Required Minimum Distribution (RMD): The Retirement Rulebook

The Required Minimum Distribution (RMD) is a rule set by the Internal Revenue Service (IRS) that dictates the minimum amount of money that must be withdrawn fro

Overview

The Required Minimum Distribution (RMD) is a rule set by the Internal Revenue Service (IRS) that dictates the minimum amount of money that must be withdrawn from certain retirement accounts, such as 401(k) and IRA accounts, each year after the account owner reaches the age of 72. This rule applies to traditional IRA, SEP IRA, and SIMPLE IRA accounts, as well as 401(k), 403(b), and thrift savings plans. The RMD is calculated based on the account balance and the owner's life expectancy, using the IRS's Uniform Lifetime Table. For example, if an individual has a $100,000 traditional IRA account balance at the end of the year and is 75 years old, their RMD would be approximately $4,367, based on a life expectancy of 24.6 years.

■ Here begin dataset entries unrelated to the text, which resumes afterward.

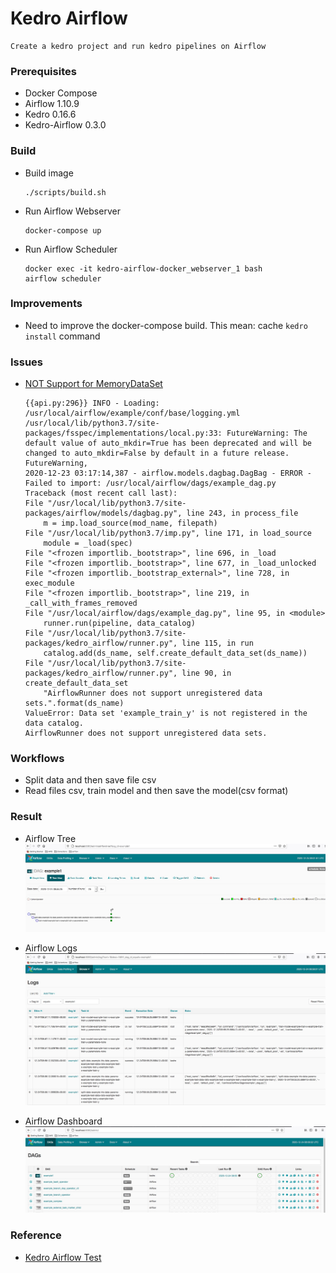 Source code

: # Kedro Airflow
    Create a kedro project and run kedro pipelines on Airflow

### Prerequisites
+ Docker Compose
+ Airflow 1.10.9
+ Kedro 0.16.6
+ Kedro-Airflow 0.3.0

### Build
+ Build image
    ```
    ./scripts/build.sh
    ```

+ Run Airflow Webserver
    ```
    docker-compose up
    ```

+ Run Airflow Scheduler
    ```
    docker exec -it kedro-airflow-docker_webserver_1 bash
    airflow scheduler
    ```

### Improvements
+ Need to improve the docker-compose build. This mean: cache `kedro install` command


### Issues
+ [NOT Support for MemoryDataSet](https://github.com/quantumblacklabs/kedro-airflow/issues/41)
    ```
    {{api.py:296}} INFO - Loading: /usr/local/airflow/example/conf/base/logging.yml
    /usr/local/lib/python3.7/site-packages/fsspec/implementations/local.py:33: FutureWarning: The default value of auto_mkdir=True has been deprecated and will be changed to auto_mkdir=False by default in a future release.
    FutureWarning,
    2020-12-23 03:17:14,387 - airflow.models.dagbag.DagBag - ERROR - Failed to import: /usr/local/airflow/dags/example_dag.py
    Traceback (most recent call last):
    File "/usr/local/lib/python3.7/site-packages/airflow/models/dagbag.py", line 243, in process_file
        m = imp.load_source(mod_name, filepath)
    File "/usr/local/lib/python3.7/imp.py", line 171, in load_source
        module = _load(spec)
    File "<frozen importlib._bootstrap>", line 696, in _load
    File "<frozen importlib._bootstrap>", line 677, in _load_unlocked
    File "<frozen importlib._bootstrap_external>", line 728, in exec_module
    File "<frozen importlib._bootstrap>", line 219, in _call_with_frames_removed
    File "/usr/local/airflow/dags/example_dag.py", line 95, in <module>
        runner.run(pipeline, data_catalog)
    File "/usr/local/lib/python3.7/site-packages/kedro_airflow/runner.py", line 115, in run
        catalog.add(ds_name, self.create_default_data_set(ds_name))
    File "/usr/local/lib/python3.7/site-packages/kedro_airflow/runner.py", line 90, in create_default_data_set
        "AirflowRunner does not support unregistered data sets.".format(ds_name)
    ValueError: Data set 'example_train_y' is not registered in the data catalog.
    AirflowRunner does not support unregistered data sets.

    ```

### Workflows
+ Split data and then save file csv
+ Read files csv, train model and then save the model(csv format)

### Result
+ Airflow Tree
![Airflow Tree](images/Airflow-Tree.jpg)

+ Airflow Logs
![Airflow Logs](images/Airflow-Logs.jpg)

+ Airflow Dashboard
![Airflow Dashboard](images/Airflow-Dashboard.jpg)

### Reference
+ [Kedro Airflow Test](https://github.com/evanmiller29/kedro-airflow-test) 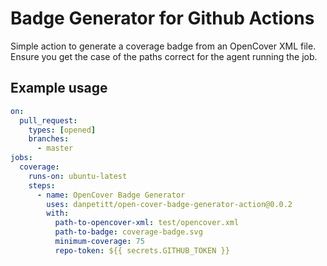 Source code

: # Badge Generator for Github Actions

Simple action to generate a coverage badge from an OpenCover XML file. Ensure you get the case of the paths correct for the agent running the job.

## Example usage

```yaml
on:
  pull_request:
    types: [opened]
    branches:
      - master
jobs:
  coverage:
    runs-on: ubuntu-latest
    steps:
      - name: OpenCover Badge Generator
        uses: danpetitt/open-cover-badge-generator-action@0.0.2
        with:
          path-to-opencover-xml: test/opencover.xml
          path-to-badge: coverage-badge.svg
          minimum-coverage: 75
          repo-token: ${{ secrets.GITHUB_TOKEN }}
```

Failure to take the RMD can result in a 25% penalty on the amount that should have been withdrawn, as well as income tax on the distribution. As of 2022, the SECURE Act 2.0 has proposed changes to the RMD rules, including increasing the age at which RMDs must begin to 75 by 2033, which could impact the retirement plans of millions of Americans, with a vibe score of 60, indicating moderate cultural energy around this topic.